### TASK DETAILS
Taking the line that contains "その後、UsageからSP発" as the first, copy each line exactly up to and including the last line below.

==== AVAILABLE RECORDS

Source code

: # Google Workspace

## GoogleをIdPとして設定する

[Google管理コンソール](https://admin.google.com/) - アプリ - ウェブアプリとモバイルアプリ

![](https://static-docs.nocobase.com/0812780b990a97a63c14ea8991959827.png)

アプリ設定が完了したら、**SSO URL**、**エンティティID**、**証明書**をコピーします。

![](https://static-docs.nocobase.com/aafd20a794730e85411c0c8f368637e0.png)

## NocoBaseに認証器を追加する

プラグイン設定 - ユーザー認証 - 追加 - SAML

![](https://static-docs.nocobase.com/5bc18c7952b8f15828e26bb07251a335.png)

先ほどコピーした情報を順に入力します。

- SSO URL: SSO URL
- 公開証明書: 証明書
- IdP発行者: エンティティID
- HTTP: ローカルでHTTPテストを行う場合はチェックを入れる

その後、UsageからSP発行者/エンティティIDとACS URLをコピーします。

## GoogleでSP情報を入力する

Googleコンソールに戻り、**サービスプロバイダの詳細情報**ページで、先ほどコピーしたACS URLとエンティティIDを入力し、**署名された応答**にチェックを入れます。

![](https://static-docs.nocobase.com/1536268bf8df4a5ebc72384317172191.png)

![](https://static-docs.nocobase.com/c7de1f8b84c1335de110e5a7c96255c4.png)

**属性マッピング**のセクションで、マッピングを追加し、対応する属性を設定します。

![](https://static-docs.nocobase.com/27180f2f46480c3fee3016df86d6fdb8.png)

========

### ANSWER SPACE
その後、UsageからSP発行者/エンティティIDとACS URLをコピーします。

## GoogleでSP情報を入力する

Googleコンソールに戻り、**サービスプロバイダの詳細情報**ページで、先ほどコピーしたACS URLとエンティティIDを入力し、**署名された応答**にチェックを入れます。

![](https://static-docs.nocobase.com/1536268bf8df4a5ebc72384317172191.png)

![](https://static-docs.nocobase.com/c7de1f8b84c1335de110e5a7c96255c4.png)

**属性マッピング**のセクションで、マッピングを追加し、対応する属性を設定します。

![](https://static-docs.nocobase.com/27180f2f46480c3fee3016df86d6fdb8.png)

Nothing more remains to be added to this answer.